Our world, our lives, at many times, involves stress and struggle. It is one of those things that actually creates growth and innovation. Tai chi has a great deal to teach us regarding stress and struggle. While we are programmed for fight or flight, there is an alternative.
There is stress, and then there is STRESS!!!!! And depending on our conditioning, this is either a good thing or a bad thing. We all know of that individual (perhaps you?) that actually finds the challenge of overcoming stress to be enjoyable. There are those of us who want nothing more than to avoid it. It’s too uncomfortable. We avoid it to the extent that when we can’t, we have stress on top of stress. I often see stress as “good” stress or “bad” stress. One motivates, the other defeats! That boundary, the shift from good to bad varies with each individual.

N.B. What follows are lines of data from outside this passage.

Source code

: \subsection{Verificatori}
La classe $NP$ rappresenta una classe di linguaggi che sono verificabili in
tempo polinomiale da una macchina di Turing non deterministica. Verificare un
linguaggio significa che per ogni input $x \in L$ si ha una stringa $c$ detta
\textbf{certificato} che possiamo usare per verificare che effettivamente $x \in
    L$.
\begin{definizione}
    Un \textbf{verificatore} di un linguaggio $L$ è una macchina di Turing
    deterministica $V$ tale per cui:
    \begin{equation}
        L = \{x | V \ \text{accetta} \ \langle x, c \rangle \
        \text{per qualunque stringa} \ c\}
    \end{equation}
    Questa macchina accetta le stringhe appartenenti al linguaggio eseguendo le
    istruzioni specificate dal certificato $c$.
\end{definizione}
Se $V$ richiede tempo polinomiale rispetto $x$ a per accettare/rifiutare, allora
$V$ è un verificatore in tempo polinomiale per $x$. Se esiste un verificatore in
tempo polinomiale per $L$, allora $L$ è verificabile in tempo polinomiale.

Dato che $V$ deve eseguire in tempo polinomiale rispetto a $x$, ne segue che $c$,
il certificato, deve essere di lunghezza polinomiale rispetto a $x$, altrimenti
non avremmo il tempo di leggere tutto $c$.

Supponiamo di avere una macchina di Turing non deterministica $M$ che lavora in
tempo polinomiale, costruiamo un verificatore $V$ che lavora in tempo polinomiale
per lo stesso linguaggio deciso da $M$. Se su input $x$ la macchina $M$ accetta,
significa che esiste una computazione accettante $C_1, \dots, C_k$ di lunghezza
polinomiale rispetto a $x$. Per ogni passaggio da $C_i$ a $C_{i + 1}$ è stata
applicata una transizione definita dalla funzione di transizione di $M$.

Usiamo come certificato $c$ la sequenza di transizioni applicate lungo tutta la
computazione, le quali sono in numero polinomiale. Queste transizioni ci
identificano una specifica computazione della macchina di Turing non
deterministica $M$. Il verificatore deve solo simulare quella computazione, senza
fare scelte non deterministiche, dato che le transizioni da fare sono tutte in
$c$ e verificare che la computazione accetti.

Learning tai chi for most beginners is a challenge. We are asked to be very specific in what we are doing with the hands and feet and pelvis and torso and head and the “center” (tan t’ien). The effort to be correct is anything but relaxing, yet we are encouraged to be correct, and then relax. Or more perplexing, relax and this will correct you. Of course both are true, but underneath all of this is a stressful situation. It is inherent in the learning process. In this way, tai chi replicates life.

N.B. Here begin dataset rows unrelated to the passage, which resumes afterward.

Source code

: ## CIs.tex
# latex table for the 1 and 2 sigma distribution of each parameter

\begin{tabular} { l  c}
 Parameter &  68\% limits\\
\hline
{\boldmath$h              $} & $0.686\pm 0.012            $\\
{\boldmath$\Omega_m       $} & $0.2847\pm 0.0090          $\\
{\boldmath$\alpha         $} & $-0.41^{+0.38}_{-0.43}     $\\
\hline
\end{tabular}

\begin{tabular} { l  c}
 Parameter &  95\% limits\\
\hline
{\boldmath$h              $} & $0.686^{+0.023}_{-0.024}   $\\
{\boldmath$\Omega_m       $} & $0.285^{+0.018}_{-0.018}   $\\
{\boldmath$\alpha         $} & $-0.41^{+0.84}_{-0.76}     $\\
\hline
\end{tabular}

I recall my own beginning. I was sort of good at putting the hands and feet in the right place. Then my teacher noted, “You work very hard…. TOO hard!” Man, you can’t win! I thought. But that is the teaching of tai chi – there are layers and looking correct is not necessarily correct. To be in the right shape, but not hold the shape, to relax the shape, to allow the shape to emerge from the movement, from the ground, from the air, from the center – all of this is going on. We tend to put ourselves in a vise, to squeeze ourselves into what we think is correct.
So to begin tai chi is to volunteer to work with something that looks easy, but in fact is not. This is dealing with stress in a good way, a playful way. Beginners need to pick at it bit by bit and enjoy the small victories until the day when it finally falls, more or less, into place. It is a pleasurable process. This is one reason that we learn it so slowly. We can’t be overwhelmed by the process in order to learn. We deal with enough stress to learn, but we do this slowly so that eventually there is some ease and relaxation too. Sometimes you just have to hang in there with the discomfort before grace falls from above.
My teacher, Maggie Newman, is always looking for a way to make it more comfortable. That may seem trivial, but in fact it is essential. Consider what Laurence Gonzales in Deep Survival, Who Lives, Who Dies, and Why has to say about children aged 6 and under. This group has one of the highest survival rates when caught in a disastrous situation, better than experienced hunters, physically fit hikers, former members of the military or skilled sailors. One aspect is that they try to make themselves comfortable, and staying comfortable helps keep them alive.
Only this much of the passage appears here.